O mercado de câmbio é aquele que envolve
a negociação de moedas estrangeiras e os interessados
em negociar com essas moedas. É o ambiente onde se realizam
as operações de câmbio, entre os agentes autorizados
pelo Banco Central e seus clientes. No Brasil, o mercado
de câmbio é dividido em dois segmentos, o mercado livre,
também conhecido como comercial e o mercado flutuante,
também conhecido como turismo. Os dois são regulamentados
e fiscalizados pelo Banco Central. Além desses dois
mercados, existe um segmento chamado mercado paralelo,
que não é regulamentado.
No mercado de câmbio, a moeda
estrangeira é considerada como uma mercadoria. Por conta
disso, está sujeita às variações de oferta e de procura.
O que é taxa de câmbio?
A taxa de câmbio é a relação de valor
entre duas moedas. Ela indica o preço, em moeda nacional,
de uma moeda estrangeira. Atualmente, no Brasil, a taxa
de câmbio é flutuante, ou seja, é uma taxa livre. No
mercado de taxa flutuante, não há nenhuma regulamentação
oficial que estabeleça a taxa, ou seja, ela oscila de
acordo com o andamento do mercado.
As autoridades monetárias
sempre intervêm quando o mercado força uma oscilação
muito grande no câmbio, tanto para cima quanto para
baixo. Quando a taxa de câmbio fica acima das expectativas
da política monetária e cambial, isto indica que a oferta
de moeda é menor do que a procura e o Banco Central
intervém, aumentando a oferta de dólares no mercado
e forçando a baixa.
No mercado livre ou comercial é possível
realizar operações de exportação e importação, assim
como operações relacionadas com investimentos estrangeiros
no país, empréstimos a residentes sujeitos a registro
no Banco Central e pagamento e recebimento de serviços.

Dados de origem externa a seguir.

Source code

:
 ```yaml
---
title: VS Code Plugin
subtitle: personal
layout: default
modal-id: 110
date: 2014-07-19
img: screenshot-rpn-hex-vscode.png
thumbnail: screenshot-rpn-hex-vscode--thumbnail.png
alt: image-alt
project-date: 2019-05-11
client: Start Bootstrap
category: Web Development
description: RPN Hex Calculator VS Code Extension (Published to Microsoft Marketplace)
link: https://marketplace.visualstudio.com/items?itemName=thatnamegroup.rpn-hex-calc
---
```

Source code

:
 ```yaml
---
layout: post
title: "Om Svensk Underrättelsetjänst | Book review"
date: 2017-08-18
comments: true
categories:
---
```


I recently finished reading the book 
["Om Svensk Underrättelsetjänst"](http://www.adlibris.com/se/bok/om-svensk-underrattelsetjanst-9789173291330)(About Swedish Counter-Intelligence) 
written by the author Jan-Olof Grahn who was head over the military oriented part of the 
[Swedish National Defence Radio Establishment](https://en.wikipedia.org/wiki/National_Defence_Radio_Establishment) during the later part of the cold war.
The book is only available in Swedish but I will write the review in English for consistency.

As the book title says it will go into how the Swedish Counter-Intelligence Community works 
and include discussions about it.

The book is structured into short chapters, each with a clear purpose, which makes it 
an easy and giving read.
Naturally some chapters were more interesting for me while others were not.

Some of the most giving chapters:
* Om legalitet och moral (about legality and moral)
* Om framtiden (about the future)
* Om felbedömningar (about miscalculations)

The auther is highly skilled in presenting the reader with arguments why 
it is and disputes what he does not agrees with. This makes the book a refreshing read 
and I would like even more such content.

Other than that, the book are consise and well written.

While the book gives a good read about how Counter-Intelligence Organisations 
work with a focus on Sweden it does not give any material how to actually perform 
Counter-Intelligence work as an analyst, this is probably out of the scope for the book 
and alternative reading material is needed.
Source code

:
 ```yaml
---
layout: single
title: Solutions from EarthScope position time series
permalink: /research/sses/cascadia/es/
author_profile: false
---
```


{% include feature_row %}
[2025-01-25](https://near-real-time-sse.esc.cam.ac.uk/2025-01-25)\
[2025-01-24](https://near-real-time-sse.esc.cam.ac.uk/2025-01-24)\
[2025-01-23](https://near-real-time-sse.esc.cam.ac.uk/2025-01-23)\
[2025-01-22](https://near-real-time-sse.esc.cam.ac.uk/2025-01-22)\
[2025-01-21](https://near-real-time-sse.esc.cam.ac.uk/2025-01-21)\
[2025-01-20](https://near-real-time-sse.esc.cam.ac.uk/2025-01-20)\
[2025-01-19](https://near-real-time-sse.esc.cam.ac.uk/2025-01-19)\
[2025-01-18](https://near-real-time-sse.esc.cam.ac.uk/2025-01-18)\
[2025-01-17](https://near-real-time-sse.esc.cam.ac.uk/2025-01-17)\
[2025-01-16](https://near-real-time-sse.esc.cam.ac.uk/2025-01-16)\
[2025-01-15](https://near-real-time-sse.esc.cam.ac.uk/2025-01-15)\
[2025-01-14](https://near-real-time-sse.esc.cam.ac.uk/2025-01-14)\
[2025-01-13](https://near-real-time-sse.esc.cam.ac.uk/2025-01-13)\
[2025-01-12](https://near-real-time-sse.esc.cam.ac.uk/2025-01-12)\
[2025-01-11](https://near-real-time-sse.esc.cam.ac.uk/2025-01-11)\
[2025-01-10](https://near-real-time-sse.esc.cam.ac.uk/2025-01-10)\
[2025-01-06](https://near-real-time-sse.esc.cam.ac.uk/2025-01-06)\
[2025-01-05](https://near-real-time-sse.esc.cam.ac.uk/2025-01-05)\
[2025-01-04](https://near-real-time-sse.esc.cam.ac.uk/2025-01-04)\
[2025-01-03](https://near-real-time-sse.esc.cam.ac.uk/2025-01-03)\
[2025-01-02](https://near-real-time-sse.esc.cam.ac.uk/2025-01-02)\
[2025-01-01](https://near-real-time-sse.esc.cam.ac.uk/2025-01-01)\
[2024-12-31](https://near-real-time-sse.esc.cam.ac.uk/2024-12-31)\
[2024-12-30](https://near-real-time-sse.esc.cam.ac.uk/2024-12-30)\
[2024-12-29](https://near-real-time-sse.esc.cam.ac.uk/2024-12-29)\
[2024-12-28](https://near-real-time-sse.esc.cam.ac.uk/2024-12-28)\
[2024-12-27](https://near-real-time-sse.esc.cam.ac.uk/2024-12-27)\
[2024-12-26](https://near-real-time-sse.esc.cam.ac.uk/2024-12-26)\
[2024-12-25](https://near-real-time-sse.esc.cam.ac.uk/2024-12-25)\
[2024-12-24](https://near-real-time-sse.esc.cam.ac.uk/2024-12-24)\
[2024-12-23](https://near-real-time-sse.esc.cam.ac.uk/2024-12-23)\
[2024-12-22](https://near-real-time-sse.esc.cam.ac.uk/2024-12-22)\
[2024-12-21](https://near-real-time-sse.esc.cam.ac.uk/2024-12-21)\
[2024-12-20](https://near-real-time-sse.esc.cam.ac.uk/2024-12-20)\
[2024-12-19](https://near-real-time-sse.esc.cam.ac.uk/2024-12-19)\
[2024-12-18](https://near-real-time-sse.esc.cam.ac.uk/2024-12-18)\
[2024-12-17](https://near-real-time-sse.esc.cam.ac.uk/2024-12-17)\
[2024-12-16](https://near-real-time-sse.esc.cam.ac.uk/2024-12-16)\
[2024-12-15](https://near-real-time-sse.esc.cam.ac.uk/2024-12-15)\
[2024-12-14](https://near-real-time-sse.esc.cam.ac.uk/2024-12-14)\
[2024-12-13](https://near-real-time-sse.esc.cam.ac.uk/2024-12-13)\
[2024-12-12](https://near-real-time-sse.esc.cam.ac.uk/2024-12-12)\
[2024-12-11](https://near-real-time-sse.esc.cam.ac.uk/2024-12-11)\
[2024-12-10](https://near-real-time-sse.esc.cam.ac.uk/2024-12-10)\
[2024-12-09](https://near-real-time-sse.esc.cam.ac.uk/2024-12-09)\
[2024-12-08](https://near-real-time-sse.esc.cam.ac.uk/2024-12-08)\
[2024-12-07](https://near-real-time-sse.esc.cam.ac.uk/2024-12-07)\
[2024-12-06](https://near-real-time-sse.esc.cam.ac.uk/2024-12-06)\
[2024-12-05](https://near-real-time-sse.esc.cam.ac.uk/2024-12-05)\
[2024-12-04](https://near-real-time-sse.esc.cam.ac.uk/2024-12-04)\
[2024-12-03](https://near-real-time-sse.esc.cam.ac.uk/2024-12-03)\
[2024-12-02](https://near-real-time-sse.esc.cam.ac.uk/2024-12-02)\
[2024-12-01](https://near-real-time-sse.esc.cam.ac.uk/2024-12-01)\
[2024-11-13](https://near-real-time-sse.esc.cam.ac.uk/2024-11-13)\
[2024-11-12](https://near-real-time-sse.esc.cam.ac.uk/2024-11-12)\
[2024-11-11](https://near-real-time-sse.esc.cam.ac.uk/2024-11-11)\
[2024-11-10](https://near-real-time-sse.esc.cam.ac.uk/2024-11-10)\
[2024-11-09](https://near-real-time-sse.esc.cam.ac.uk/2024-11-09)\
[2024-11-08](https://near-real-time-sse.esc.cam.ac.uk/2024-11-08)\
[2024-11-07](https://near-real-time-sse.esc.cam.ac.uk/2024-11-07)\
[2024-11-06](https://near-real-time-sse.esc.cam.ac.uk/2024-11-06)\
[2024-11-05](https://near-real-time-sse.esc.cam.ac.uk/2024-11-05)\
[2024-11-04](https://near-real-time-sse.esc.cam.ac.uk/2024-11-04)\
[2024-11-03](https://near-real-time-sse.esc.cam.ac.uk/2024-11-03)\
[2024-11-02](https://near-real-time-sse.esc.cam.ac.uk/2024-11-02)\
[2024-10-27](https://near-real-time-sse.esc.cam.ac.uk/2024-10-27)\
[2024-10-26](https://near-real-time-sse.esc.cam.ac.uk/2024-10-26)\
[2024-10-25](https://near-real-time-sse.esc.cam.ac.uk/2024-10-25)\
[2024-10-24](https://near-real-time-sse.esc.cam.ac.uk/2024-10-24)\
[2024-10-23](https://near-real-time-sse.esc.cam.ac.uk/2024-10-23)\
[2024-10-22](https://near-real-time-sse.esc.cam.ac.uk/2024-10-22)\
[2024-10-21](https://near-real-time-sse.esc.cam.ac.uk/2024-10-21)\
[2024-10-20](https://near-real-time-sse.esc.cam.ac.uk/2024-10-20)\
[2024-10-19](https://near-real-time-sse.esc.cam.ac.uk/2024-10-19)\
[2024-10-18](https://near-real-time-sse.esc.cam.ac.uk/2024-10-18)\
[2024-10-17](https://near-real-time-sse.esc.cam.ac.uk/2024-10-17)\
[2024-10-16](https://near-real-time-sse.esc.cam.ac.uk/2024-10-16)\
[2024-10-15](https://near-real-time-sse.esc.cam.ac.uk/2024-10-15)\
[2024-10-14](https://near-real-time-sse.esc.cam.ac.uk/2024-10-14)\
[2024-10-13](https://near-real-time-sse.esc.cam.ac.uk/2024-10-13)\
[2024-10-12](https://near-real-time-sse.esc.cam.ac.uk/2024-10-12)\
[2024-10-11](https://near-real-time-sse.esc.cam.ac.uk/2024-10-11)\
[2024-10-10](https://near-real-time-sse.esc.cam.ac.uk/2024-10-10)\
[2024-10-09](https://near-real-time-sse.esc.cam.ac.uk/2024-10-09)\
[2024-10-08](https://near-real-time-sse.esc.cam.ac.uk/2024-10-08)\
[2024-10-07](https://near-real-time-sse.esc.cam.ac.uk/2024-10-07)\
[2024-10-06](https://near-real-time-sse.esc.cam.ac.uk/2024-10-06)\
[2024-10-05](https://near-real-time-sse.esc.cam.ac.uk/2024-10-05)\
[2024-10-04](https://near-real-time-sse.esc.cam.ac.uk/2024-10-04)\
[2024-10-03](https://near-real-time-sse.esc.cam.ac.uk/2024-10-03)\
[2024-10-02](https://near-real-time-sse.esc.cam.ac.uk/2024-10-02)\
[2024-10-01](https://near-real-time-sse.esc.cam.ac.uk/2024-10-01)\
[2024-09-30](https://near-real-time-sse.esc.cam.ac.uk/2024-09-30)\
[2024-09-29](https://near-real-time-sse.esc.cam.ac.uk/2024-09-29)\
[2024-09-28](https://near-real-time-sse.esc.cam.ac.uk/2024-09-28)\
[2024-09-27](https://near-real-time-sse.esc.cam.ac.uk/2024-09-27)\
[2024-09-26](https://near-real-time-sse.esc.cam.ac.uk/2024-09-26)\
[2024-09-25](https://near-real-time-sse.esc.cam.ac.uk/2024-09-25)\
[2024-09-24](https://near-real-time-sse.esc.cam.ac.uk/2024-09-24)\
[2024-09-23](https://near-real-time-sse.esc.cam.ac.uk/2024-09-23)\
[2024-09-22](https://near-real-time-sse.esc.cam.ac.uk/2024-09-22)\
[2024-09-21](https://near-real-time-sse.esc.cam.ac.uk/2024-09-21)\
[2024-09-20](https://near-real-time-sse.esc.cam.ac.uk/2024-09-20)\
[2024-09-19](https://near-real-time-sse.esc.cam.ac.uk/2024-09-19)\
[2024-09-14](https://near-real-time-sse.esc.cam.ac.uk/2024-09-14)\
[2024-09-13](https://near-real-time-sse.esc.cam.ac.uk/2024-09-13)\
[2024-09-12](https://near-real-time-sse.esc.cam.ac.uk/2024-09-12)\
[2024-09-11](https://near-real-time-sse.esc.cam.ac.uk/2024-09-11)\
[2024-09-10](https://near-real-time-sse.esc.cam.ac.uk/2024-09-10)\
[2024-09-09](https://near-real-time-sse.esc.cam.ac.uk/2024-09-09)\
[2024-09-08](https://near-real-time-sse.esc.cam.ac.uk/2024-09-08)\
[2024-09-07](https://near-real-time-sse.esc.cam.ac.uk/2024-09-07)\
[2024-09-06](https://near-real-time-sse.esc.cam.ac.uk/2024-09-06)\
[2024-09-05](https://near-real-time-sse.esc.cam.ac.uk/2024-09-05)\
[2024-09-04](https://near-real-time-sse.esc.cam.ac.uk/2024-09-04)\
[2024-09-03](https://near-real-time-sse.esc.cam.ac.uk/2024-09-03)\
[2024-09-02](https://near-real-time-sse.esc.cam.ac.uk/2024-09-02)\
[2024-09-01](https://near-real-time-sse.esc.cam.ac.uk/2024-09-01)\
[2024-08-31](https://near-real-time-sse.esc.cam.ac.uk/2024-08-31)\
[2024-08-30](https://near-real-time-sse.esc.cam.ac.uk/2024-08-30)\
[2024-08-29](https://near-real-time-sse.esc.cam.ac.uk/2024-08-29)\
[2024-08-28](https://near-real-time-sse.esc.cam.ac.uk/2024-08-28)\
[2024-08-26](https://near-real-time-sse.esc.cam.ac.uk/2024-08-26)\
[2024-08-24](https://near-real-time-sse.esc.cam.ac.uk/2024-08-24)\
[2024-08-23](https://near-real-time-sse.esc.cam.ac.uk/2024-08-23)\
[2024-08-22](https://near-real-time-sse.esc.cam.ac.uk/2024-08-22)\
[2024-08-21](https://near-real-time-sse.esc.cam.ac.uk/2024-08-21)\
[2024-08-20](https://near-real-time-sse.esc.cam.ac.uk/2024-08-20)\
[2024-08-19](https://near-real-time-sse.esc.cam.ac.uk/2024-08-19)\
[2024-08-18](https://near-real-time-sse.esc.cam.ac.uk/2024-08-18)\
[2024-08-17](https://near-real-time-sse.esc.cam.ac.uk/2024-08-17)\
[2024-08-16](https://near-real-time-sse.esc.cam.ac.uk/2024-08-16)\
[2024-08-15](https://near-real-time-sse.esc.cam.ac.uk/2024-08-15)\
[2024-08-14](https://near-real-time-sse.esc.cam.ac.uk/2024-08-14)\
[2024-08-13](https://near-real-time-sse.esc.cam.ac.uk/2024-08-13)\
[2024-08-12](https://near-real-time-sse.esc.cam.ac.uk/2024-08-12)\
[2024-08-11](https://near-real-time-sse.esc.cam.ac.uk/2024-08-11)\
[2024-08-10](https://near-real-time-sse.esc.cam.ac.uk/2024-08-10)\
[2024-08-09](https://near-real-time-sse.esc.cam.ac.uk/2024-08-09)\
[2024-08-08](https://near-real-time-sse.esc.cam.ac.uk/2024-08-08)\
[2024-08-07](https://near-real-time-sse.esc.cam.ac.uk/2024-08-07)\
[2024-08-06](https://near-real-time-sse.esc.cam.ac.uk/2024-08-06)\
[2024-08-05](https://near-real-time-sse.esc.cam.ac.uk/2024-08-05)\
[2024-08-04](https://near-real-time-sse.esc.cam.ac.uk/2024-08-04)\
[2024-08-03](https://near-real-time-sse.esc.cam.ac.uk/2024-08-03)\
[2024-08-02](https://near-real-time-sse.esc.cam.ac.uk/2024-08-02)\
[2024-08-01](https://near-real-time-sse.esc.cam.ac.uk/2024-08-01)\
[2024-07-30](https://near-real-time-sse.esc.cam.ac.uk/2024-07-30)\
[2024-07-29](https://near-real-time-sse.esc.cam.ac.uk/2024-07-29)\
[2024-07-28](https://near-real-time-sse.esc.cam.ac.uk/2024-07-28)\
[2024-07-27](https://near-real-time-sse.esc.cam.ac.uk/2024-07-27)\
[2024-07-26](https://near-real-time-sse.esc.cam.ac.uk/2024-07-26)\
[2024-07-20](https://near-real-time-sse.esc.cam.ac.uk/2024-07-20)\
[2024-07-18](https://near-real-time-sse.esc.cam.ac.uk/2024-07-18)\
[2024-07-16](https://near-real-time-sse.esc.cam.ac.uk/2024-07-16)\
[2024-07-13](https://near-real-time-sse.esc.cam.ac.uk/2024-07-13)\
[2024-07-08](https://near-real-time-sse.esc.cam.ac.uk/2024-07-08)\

O parâmetro para negociações em dólar no mercado livre
ou comercial é o dólar comercial, mais usado por empresas.
No mercado flutuante, ou de turismo, como é mais conhecido,
não se realizam só operações ligadas a turismo, apesar
do nome. Podem ser realizadas outras operações como
contribuições a entidades associativas, doações, heranças,
aposentadorias e pensões, manutenção de residentes e
tratamento de saúde. As operações em dólar no mercado
flutuante ou turismo são feitas pelo dólar turismo.
É mais acessível ao pequeno investidor.
Há também os investimentos em dólar para aqueles que
querem se proteger da flutuação da moeda brasileira.
Pode ser feito através da compra da própria moeda física
ou através de títulos cambiais, com características
semelhantes aos títulos de renda fixa. A BM&F também
disponibiliza a comercialização de dólar futuro.
O ganho da instituição financeira com
a negociação da moeda é conhecido como spread ( no caso,
spread cambial, já que existe também o spread de juros).
O spread cambial é a diferença entre a taxa de compra
(a menor) e a de venda (a maior) da moeda negociada.
Ele representa o custo para o investidor, pois muitas
vezes spread "come" grande parte da rentabilidade.
Na forma física, a rentabilidade depende
da flutuação da moeda brasileira em relação à moeda
estrangeira. Aplicações em títulos cambiais geralmente
vem acompanhadas de uma variação cambial (flutuação
da moeda), mais um prêmio de risco (uma taxa pré-determinada)
– que é chamado de cupom cambial. Ele é o prémio pago
ao investidor por assumir o risco da moeda em que ele
está aplicando. Este prêmio geralmente é adicionado
a uma aplicação considerada sem risco, por exemplo as
Letras do Tesouro Americano.
O cupom cambial tende a se elevar quanto maior for o
risco da moeda. O dólar futuro negociado na BM&F
tem sua rentabilidade atrelada à variação do dólar comercial
em relação ao real (moeda brasileira).
A CPMF incide sobre qualquer forma
citada acima. Caso o investidor queira comprar a moeda
fisicamente não há nenhuma taxa formal cobrada. No caso
dos títulos cambiais, a instituição financeira cobra
um percentual descontado da rentabilidade do título
(a este valor chamamos de ágio ou deságio). Por exemplo,
se o título oferece uma remuneração de variação do dólar
+ uma taxa de juros de 10,1% a.a., e o banco cobra 0,1%,
este repassa o título rendendo (Dólar + 10% a.a.). Na
forma de contrato futuro, seu custo segue a tabela da
BM&F, que cobra uma corretagem de 0,2% sobre o valor
da operação mais uma taxa de 1,5% sobre o valor da corretagem.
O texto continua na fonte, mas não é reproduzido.